#### [Required action]
Using the records below, quote only the span that opens with the line containing "Reddit Post: [NFT" and closes with the line containing "### <ins>Tokens & Assets</ins>", exactly and inclusively.

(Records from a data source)
____
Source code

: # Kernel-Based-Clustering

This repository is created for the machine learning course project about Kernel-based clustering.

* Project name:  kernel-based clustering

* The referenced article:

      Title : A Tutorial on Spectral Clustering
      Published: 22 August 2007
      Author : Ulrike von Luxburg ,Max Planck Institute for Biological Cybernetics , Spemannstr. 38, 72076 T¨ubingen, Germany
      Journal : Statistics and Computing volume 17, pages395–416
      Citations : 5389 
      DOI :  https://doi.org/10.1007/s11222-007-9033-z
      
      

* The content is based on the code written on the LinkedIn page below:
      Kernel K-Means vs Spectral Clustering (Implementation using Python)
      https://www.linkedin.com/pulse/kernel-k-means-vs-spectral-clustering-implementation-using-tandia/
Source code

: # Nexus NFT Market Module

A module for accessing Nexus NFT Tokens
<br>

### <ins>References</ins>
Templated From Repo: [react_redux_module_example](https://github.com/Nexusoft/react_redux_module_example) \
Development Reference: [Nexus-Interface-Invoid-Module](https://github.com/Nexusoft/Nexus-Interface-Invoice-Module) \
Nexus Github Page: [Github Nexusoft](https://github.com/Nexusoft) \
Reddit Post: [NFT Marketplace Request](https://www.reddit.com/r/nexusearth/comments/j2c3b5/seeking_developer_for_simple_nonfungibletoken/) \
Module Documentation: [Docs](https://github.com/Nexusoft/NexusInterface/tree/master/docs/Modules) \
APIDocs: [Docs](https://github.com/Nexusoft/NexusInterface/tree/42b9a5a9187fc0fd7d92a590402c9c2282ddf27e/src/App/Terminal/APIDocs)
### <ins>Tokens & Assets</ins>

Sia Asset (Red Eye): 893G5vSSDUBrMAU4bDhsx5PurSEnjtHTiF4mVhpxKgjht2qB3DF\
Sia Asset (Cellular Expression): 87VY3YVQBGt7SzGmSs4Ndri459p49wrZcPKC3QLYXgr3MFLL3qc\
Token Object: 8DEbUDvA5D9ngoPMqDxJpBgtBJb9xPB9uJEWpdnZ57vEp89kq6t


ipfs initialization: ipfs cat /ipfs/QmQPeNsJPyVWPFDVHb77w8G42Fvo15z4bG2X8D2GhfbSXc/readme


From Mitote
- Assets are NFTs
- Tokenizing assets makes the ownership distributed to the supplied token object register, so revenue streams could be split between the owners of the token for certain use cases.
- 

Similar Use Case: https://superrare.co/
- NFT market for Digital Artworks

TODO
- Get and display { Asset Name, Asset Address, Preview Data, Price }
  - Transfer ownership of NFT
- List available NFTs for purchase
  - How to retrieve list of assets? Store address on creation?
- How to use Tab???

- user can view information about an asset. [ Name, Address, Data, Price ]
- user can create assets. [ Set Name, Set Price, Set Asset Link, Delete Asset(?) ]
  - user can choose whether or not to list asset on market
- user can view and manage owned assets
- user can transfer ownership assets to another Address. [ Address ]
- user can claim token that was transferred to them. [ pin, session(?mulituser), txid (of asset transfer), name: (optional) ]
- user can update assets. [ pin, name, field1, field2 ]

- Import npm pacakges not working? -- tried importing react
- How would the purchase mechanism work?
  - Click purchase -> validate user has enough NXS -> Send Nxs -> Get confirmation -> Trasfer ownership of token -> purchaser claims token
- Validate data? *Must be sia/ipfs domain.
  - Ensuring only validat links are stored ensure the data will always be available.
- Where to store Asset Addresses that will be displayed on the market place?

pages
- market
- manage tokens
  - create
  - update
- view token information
____
#### [Written solution]
Reddit Post: [NFT Marketplace Request](https://www.reddit.com/r/nexusearth/comments/j2c3b5/seeking_developer_for_simple_nonfungibletoken/) \
Module Documentation: [Docs](https://github.com/Nexusoft/NexusInterface/tree/master/docs/Modules) \
APIDocs: [Docs](https://github.com/Nexusoft/NexusInterface/tree/42b9a5a9187fc0fd7d92a590402c9c2282ddf27e/src/App/Terminal/APIDocs)
### <ins>Tokens & Assets</ins>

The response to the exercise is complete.